GLPwatch

[A new era for glucagon-like peptide-1 receptor agonists].

Rev Med Liege · 2023

Last updated 2026-05-28

GLP-1 drugs like liraglutide and semaglutide improve blood sugar control and help with weight loss without causing low blood sugar. Higher doses of these drugs (3.0 mg daily for liraglutide and 2.4 mg weekly for semaglutide) are approved for obesity treatment.

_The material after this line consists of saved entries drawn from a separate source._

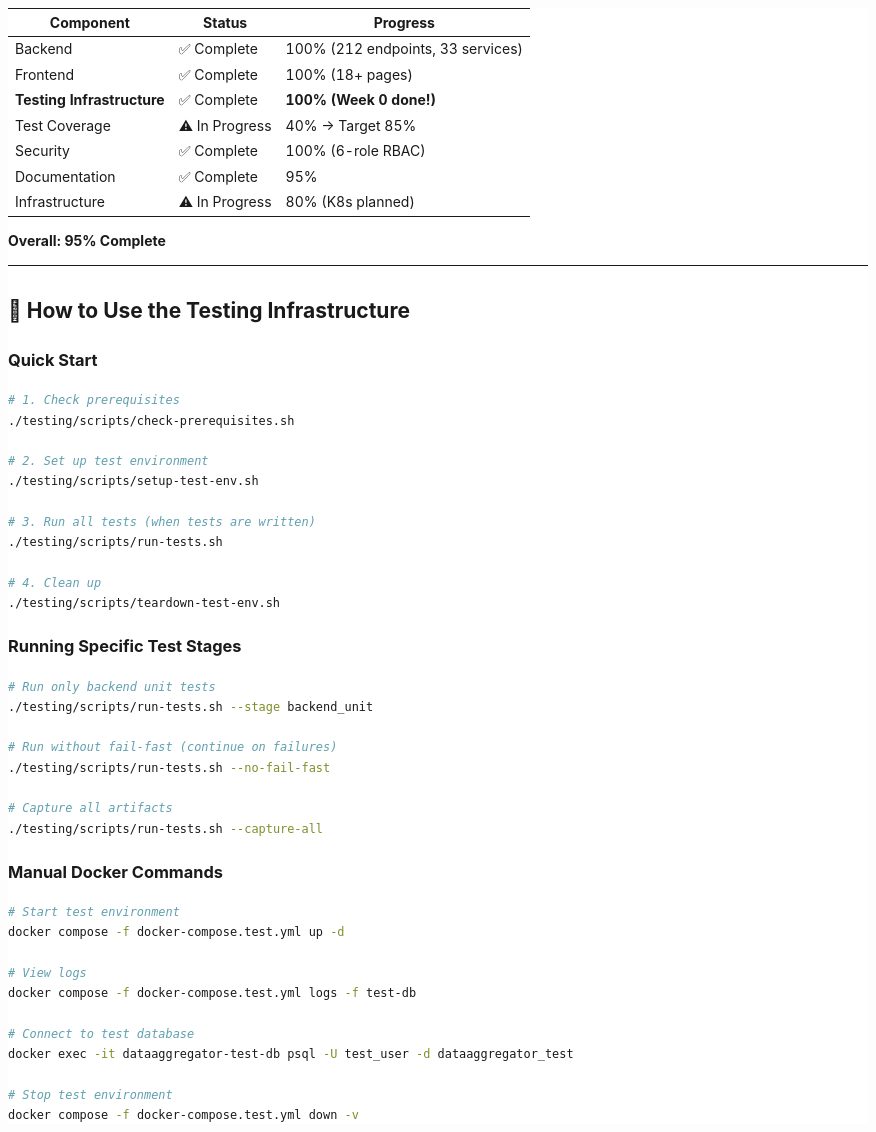 | Component | Status | Progress |
|-----------|--------|----------|
| Backend | ✅ Complete | 100% (212 endpoints, 33 services) |
| Frontend | ✅ Complete | 100% (18+ pages) |
| **Testing Infrastructure** | ✅ Complete | **100% (Week 0 done!)** |
| Test Coverage | ⚠️ In Progress | 40% → Target 85% |
| Security | ✅ Complete | 100% (6-role RBAC) |
| Documentation | ✅ Complete | 95% |
| Infrastructure | ⚠️ In Progress | 80% (K8s planned) |

**Overall: 95% Complete**

---

## 🚀 How to Use the Testing Infrastructure

### Quick Start

```bash
# 1. Check prerequisites
./testing/scripts/check-prerequisites.sh

# 2. Set up test environment
./testing/scripts/setup-test-env.sh

# 3. Run all tests (when tests are written)
./testing/scripts/run-tests.sh

# 4. Clean up
./testing/scripts/teardown-test-env.sh
```

### Running Specific Test Stages

```bash
# Run only backend unit tests
./testing/scripts/run-tests.sh --stage backend_unit

# Run without fail-fast (continue on failures)
./testing/scripts/run-tests.sh --no-fail-fast

# Capture all artifacts
./testing/scripts/run-tests.sh --capture-all
```

### Manual Docker Commands

```bash
# Start test environment
docker compose -f docker-compose.test.yml up -d

# View logs
docker compose -f docker-compose.test.yml logs -f test-db

# Connect to test database
docker exec -it dataaggregator-test-db psql -U test_user -d dataaggregator_test

# Stop test environment
docker compose -f docker-compose.test.yml down -v
```
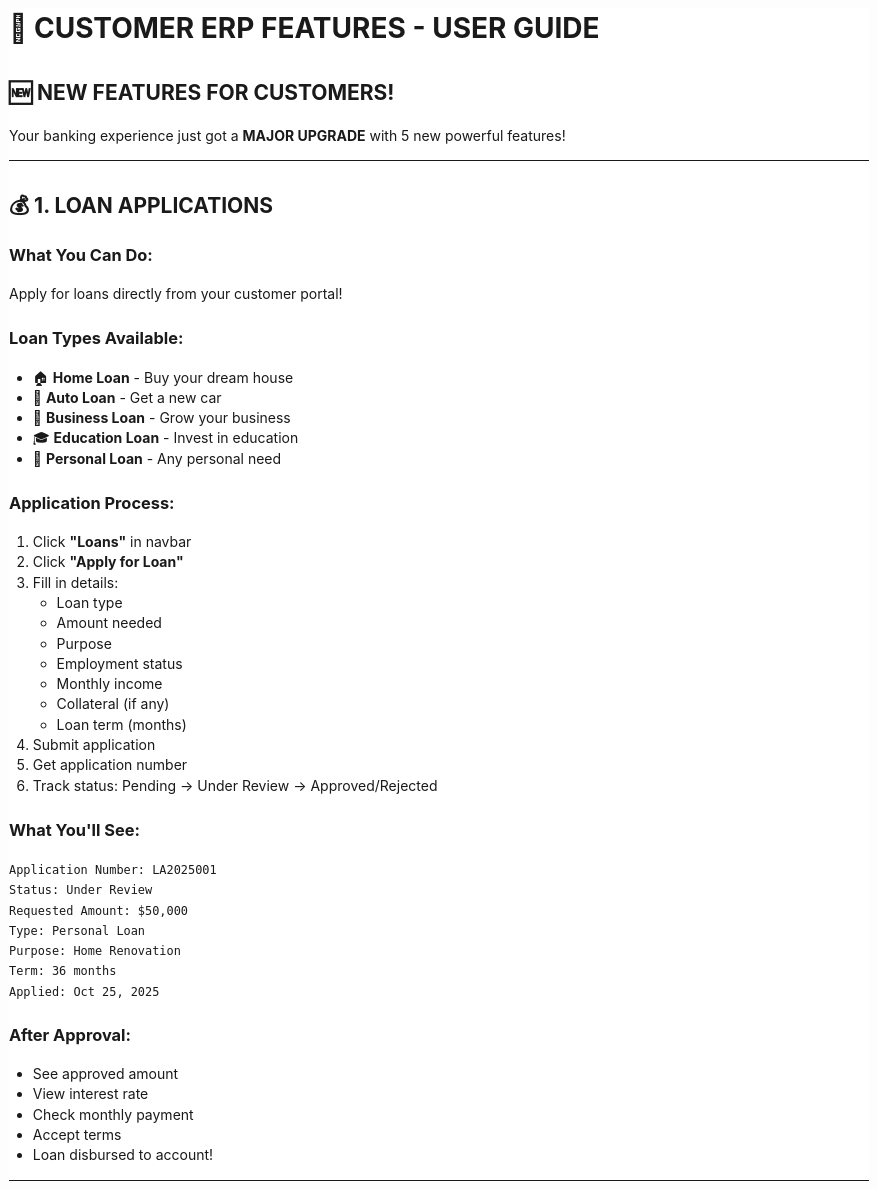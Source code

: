 # 🎯 CUSTOMER ERP FEATURES - USER GUIDE

## 🆕 **NEW FEATURES FOR CUSTOMERS!**

Your banking experience just got a **MAJOR UPGRADE** with 5 new powerful features!

---

## 💰 **1. LOAN APPLICATIONS**

### **What You Can Do**:
Apply for loans directly from your customer portal!

### **Loan Types Available**:
- 🏠 **Home Loan** - Buy your dream house
- 🚗 **Auto Loan** - Get a new car
- 💼 **Business Loan** - Grow your business
- 🎓 **Education Loan** - Invest in education
- 👤 **Personal Loan** - Any personal need

### **Application Process**:
1. Click **"Loans"** in navbar
2. Click **"Apply for Loan"**
3. Fill in details:
   - Loan type
   - Amount needed
   - Purpose
   - Employment status
   - Monthly income
   - Collateral (if any)
   - Loan term (months)
4. Submit application
5. Get application number
6. Track status: Pending → Under Review → Approved/Rejected

### **What You'll See**:
```
Application Number: LA2025001
Status: Under Review
Requested Amount: $50,000
Type: Personal Loan
Purpose: Home Renovation
Term: 36 months
Applied: Oct 25, 2025
```

### **After Approval**:
- See approved amount
- View interest rate
- Check monthly payment
- Accept terms
- Loan disbursed to account!

---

A newer drug, tirzepatide, targets both GLP-1 and GIP receptors and has shown greater reductions in blood sugar and weight than dulaglutide or semaglutide in studies.

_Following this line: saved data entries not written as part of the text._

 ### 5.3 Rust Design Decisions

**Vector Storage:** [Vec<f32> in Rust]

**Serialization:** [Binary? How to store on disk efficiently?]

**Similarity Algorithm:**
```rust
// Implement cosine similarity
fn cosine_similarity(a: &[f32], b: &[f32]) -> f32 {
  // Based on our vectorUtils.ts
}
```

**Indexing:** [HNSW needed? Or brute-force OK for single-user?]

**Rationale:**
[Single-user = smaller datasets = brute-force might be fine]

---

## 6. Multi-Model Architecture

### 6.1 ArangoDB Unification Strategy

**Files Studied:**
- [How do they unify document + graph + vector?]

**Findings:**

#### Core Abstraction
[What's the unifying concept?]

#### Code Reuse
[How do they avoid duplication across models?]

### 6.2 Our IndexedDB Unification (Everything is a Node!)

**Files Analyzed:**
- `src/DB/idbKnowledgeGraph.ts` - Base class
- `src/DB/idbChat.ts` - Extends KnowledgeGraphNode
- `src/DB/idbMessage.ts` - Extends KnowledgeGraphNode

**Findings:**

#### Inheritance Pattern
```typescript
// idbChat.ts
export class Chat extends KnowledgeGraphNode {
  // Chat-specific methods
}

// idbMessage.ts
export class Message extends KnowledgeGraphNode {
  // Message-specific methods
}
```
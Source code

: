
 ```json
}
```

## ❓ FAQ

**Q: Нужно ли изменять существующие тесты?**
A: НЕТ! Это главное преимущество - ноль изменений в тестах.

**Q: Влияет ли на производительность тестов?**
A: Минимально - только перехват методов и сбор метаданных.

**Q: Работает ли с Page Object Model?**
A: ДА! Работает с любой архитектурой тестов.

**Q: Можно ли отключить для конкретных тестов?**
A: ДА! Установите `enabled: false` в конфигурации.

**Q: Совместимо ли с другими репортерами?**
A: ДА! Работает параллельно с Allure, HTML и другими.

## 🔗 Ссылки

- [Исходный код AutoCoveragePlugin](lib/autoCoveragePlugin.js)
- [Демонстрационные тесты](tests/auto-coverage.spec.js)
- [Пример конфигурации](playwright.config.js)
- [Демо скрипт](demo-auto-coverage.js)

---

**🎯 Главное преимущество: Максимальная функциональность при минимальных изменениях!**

AI summary of the abstract below.

JournalRev Med Liege, 2023
Citations3
Relative citation ratio0.48
NIH percentile28
Molecules
Conditions studied Type 2 Diabetes, Obesity, Cardiovascular Risk Reduction, Chronic Kidney Disease, Mash, Obstructive Sleep Apnea, Heart Failure

Abstract

Glucagon-like peptide-1 (GLP-1) receptor agonists have a privileged place in the management of type 2 diabetes (T2D). They not only improve glucose control without inducing hypoglycaemia and trigger weight loss, but also protect against atherosclerotic cardiovascular disease. Increasing the dose of three of them (liraglutide, semaglutide, dulaglutide) allows better glycaemic results and of potential interest a greater weight reduction. Liraglutide at a daily dose of 3.0 mg and semaglutide at a weekly dose of 2.4 mg received the indication for the therapy of obesity. A recent innovation consists in the development of dual unimolecular agonists that target GLP-1 and GIP («glucose-dependent insulinotropic polypeptide») receptors (tirzepatide) or GLP-1 and glucagon receptors (cotadutide). Tirzepatide, in the SURPASS programme, showed impressive reductions in glycated haemoglobin level and body weight, greater than those observed with dulaglutide or semaglutide. Tirzepatide received the indication of the treatment of T2D and is currently tested in obesity (SURMOUNT programme). Interestingly, triagonists GIP/GLP-1/glucagon are currently developed for the management of T2D and obesity, with also perspectives for treating metabolic-associated fatty liver disease.